Wednesday, July 20, 2011

Facebook Apologetics: Veneration vs. Worship, Pt. 1

Next in my "Facebook Apologetics" series is a debate on how the Catholic veneration of the saints is distinct from his worship of the Lord. There are a handful of participants in this one, which made it much longer than my previous Facebook debates. For those who stick it out to the end, I think (or at least hope) you will find many arguments that you can put to good use in defense of the Church.

The debate begins with "Kenneth." Below are his words with my point-by-point rebuttal. His words will be indented.

How is "veneration" different from worship? The thesaurus and dictionary list it as a synonym. Define both terms.

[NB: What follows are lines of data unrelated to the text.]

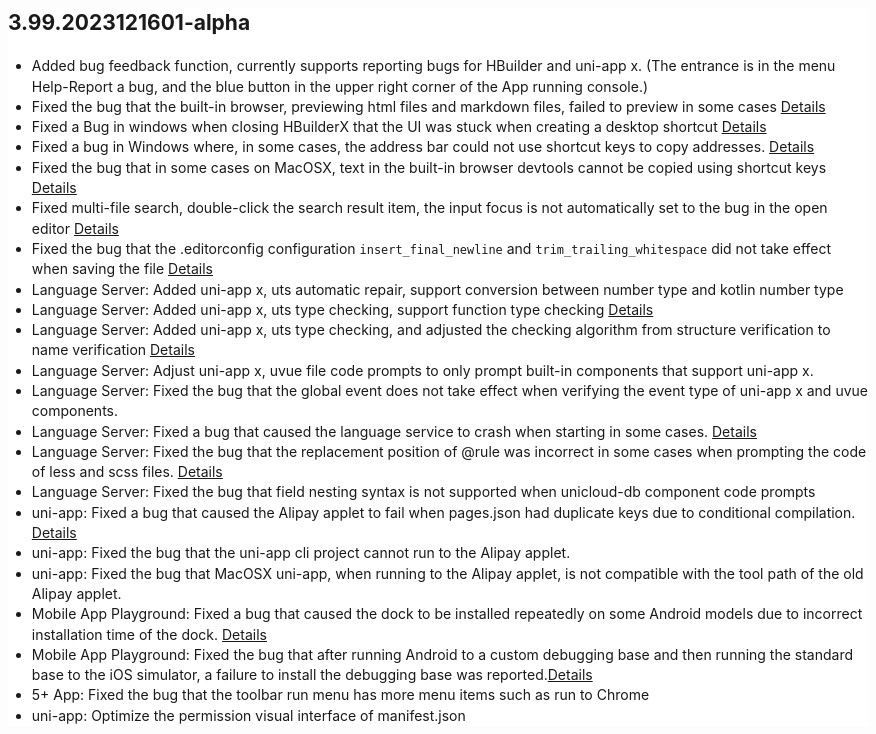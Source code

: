 ## 3.99.2023121601-alpha
* Added bug feedback function, currently supports reporting bugs for HBuilder and uni-app x. (The entrance is in the menu Help-Report a bug, and the blue button in the upper right corner of the App running console.)
* Fixed the bug that the built-in browser, previewing html files and markdown files, failed to preview in some cases [Details](https://ask.dcloud.net.cn/question/182604)
* Fixed a Bug in windows when closing HBuilderX that the UI was stuck when creating a desktop shortcut [Details](https://issues.dcloud.net.cn/pages/issues/detail?id=310)
* Fixed a bug in Windows where, in some cases, the address bar could not use shortcut keys to copy addresses. [Details](https://ask.dcloud.net.cn/question/180472)
* Fixed the bug that in some cases on MacOSX, text in the built-in browser devtools cannot be copied using shortcut keys [Details](https://ask.dcloud.net.cn/question/181819)
* Fixed multi-file search, double-click the search result item, the input focus is not automatically set to the bug in the open editor [Details](https://issues.dcloud.net.cn/pages/issues/detail?id=309)
* Fixed the bug that the .editorconfig configuration `insert_final_newline` and `trim_trailing_whitespace` did not take effect when saving the file [Details](https://ask.dcloud.net.cn/question/165790)
* Language Server: Added uni-app x, uts automatic repair, support conversion between number type and kotlin number type
* Language Server: Added uni-app x, uts type checking, support function type checking [Details](https://uniapp.dcloud.net.cn/uni-app-x/uts/function.html#%E5%87%BD%E6%95%B0%E7%B1%BB%E5%9E%8B)
* Language Server: Added uni-app x, uts type checking, and adjusted the checking algorithm from structure verification to name verification [Details](https://uniapp.dcloud.net.cn/uni-app-x/uts/type-compatibility.html)
* Language Server: Adjust uni-app x, uvue file code prompts to only prompt built-in components that support uni-app x.
* Language Server: Fixed the bug that the global event does not take effect when verifying the event type of uni-app x and uvue components.
* Language Server: Fixed a bug that caused the language service to crash when starting in some cases. [Details](https://ask.dcloud.net.cn/question/182739)
* Language Server: Fixed the bug that the replacement position of @rule was incorrect in some cases when prompting the code of less and scss files. [Details](https://ask.dcloud.net.cn/question/182353)
* Language Server: Fixed the bug that field nesting syntax is not supported when unicloud-db component code prompts
* uni-app: Fixed a bug that caused the Alipay applet to fail when pages.json had duplicate keys due to conditional compilation. [Details](https://ask.dcloud.net.cn/question/182610)
* uni-app: Fixed the bug that the uni-app cli project cannot run to the Alipay applet.
* uni-app: Fixed the bug that MacOSX uni-app, when running to the Alipay applet, is not compatible with the tool path of the old Alipay applet.
* Mobile App Playground: Fixed a bug that caused the dock to be installed repeatedly on some Android models due to incorrect installation time of the dock. [Details](https://ask.dcloud.net.cn/question/182690)
* Mobile App Playground: Fixed the bug that after running Android to a custom debugging base and then running the standard base to the iOS simulator, a failure to install the debugging base was reported.[Details](https://ask.dcloud.net.cn/question/181703)
* 5+ App: Fixed the bug that the toolbar run menu has more menu items such as run to Chrome
* uni-app: Optimize the permission visual interface of manifest.json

From the Merriam Webster Dictionary
1: to regard with reverential respect or with admiring deference
2: to honor (as an icon or a relic) with a ritual act of devotion
Synonyms: adore, DEIFY, glorify, revere, reverence, WORSHIP

1:chiefly British : a person of importance —used as a title for various officials (as magistrates and some mayors)
2: reverence offered a divine being or supernatural power; also : an act of expressing such reverence
3: a form of religious practice with its creed and ritual
4: extravagant respect or admiration for or devotion to an object of esteem
Synonyms: adulation, deification, hero worship, idolatry, idolization, worshipping

So, you asked me to explain how the two are different. I see that your dictionary provides “worship” as a synonym for “veneration.” I grant that the two words are similar in meaning, but that doesn’t mean there is no distinction to be made. Looking at the other synonyms, surely you grant that “worshipping” is not the same as “hero worship” or “deification.” Each synonym is similar but also different, and it is in the difference that we determine which word to use.

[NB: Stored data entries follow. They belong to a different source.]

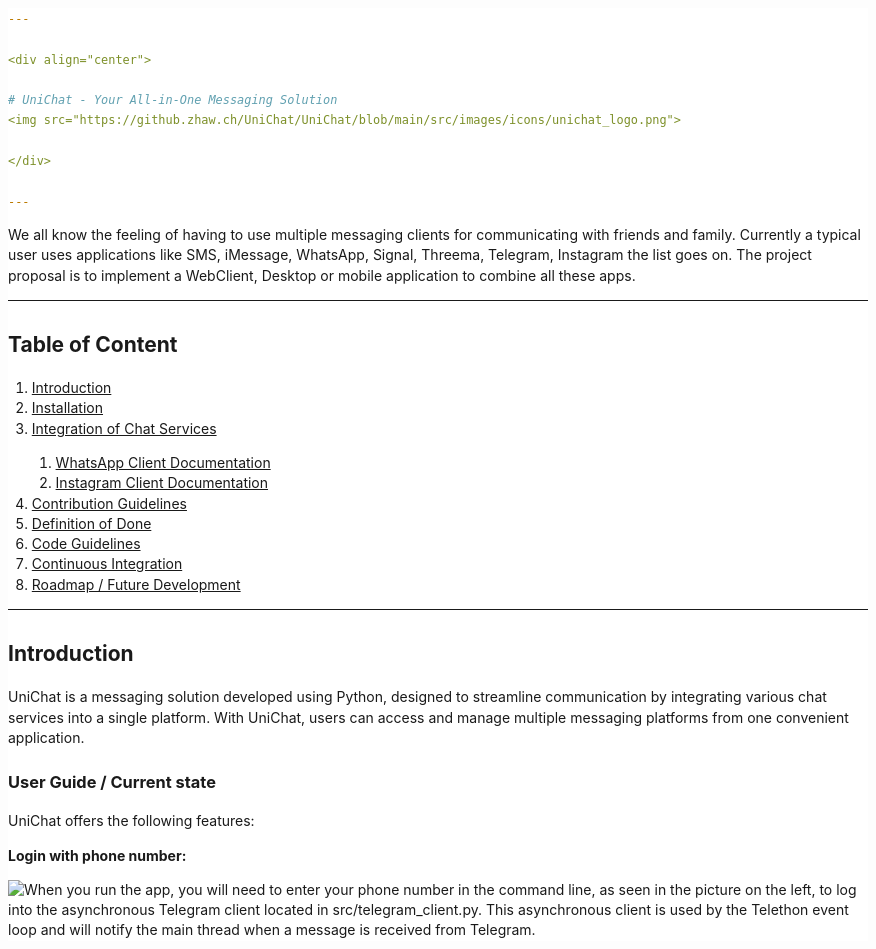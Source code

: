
 ```yaml
---

<div align="center">
    
# UniChat - Your All-in-One Messaging Solution
<img src="https://github.zhaw.ch/UniChat/UniChat/blob/main/src/images/icons/unichat_logo.png">
    
</div>

---
```


We all know the feeling of having to use multiple messaging clients for communicating with friends and family. Currently a typical user uses applications like SMS, iMessage, WhatsApp, Signal, Threema, Telegram, Instagram the list goes on. The project proposal is to implement a WebClient, Desktop or mobile application to combine all these apps.

---

<h2>Table of Content</h2>
<ol>
    <li><a href=#introduction>Introduction</li>
    <li><a href=#installation>Installation</li>
    <li><a href=#integration>Integration of Chat Services</li>
        <ol>
            <li><a href=#whatsapp> WhatsApp Client Documentation</a></li>
            <li><a href=#instagram>Instagram Client Documentation</li>
        </ol>    
    <li><a href=#contribution>Contribution Guidelines</li>
    <li><a href=#done>Definition of Done</li>
    <li><a href=#code>Code Guidelines</li>
    <li><a href=#continous>Continuous Integration</li>
    <li><a href=#future>Roadmap / Future Development</li>
</ol>

---

<a id="introduction"></a><h2>Introduction</h2>
 
UniChat is a messaging solution developed using Python, designed to streamline communication by integrating various chat services into a single platform. With UniChat, users can access and manage multiple messaging platforms from one convenient application.

### User Guide / Current state

UniChat offers the following features:

**Login with phone number:**

<img align="left" src="https://github.zhaw.ch/UniChat/UniChat/blob/development/images/README/dummy1.PNG">

When you run the app, you will need to enter your phone number in the command line, as seen in the picture on the left, to log into the asynchronous Telegram client located in src/telegram_client.py. This asynchronous client is used by the Telethon event loop and will notify the main thread when a message is received from Telegram.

You asked me what Catholics mean by these words and I’m telling you, Catholics don’t use these words in the same way. “Veneration” is the word used to refer to the honor we give to the saints. “Worship” is the word used to refer to the honor we give to the Lord. That’s really all there is to it. The honor we give to the saints is not the same as the honor we give to the Lord.

Venerate is not a biblical term. The way it would most likely be translated into Koine Greek is προσκυνεω, then to English as worship.

The Koine Greek word translated "Worship." It is a verb of movement of limbs or of the body

4352 προσκυνεω proskuneo pros-koo-neh’-o

from 4314 and a probable derivative of 2965 (meaning to kiss, like a dog licking his master’s hand); TDNT-6:758,948; v

AV-worship 60; 60

1) to kiss the hand to (towards) one, in token of reverence
2) among the Orientals, esp. the Persians, to fall upon the knees and touch the ground with the forehead as an expression of profound reverence
3) in the NT by kneeling or prostration to do homage (to one) or make obeisance, whether in order to express respect or to make supplication
3a) used of homage shown to men and beings of superior rank
3a1) to the Jewish high priests
3a2) to God
3a3) to Christ
3a4) to heavenly beings
3a5) to demons

That honor would be given to the saints or to any human being is itself a very biblical principle. Paul says, “Pay all of them their dues, taxes to whom taxes are due, revenue to whom revenue is due, respect to whom respect is due, honor to whom honor is due” (Rom 13:7). And again, “I am the more eager to send him [Epaphroditus], therefore, that you may rejoice at seeing him again, and that I may be less anxious. So receive him in the Lord with all joy; and honor such men” (Phil 2:28-29). Peter is helpful here too: “Honor all men. Love the brotherhood. Fear God. Honor the emperor” (1 Pet 2:17). There are several examples in the OT as well, but two shall suffice. From Leviticus, “You shall rise up before the hoary head, and honor the face of an old man, and you shall fear your God: I am the LORD” (19:32). From 2 Chronicles, “And Hezeki'ah slept with his fathers, and they buried him in the ascent of the tombs of the sons of David; and all Judah and the inhabitants of Jerusalem did him honor at his death. And Manas'seh his son reigned in his stead” (32:33).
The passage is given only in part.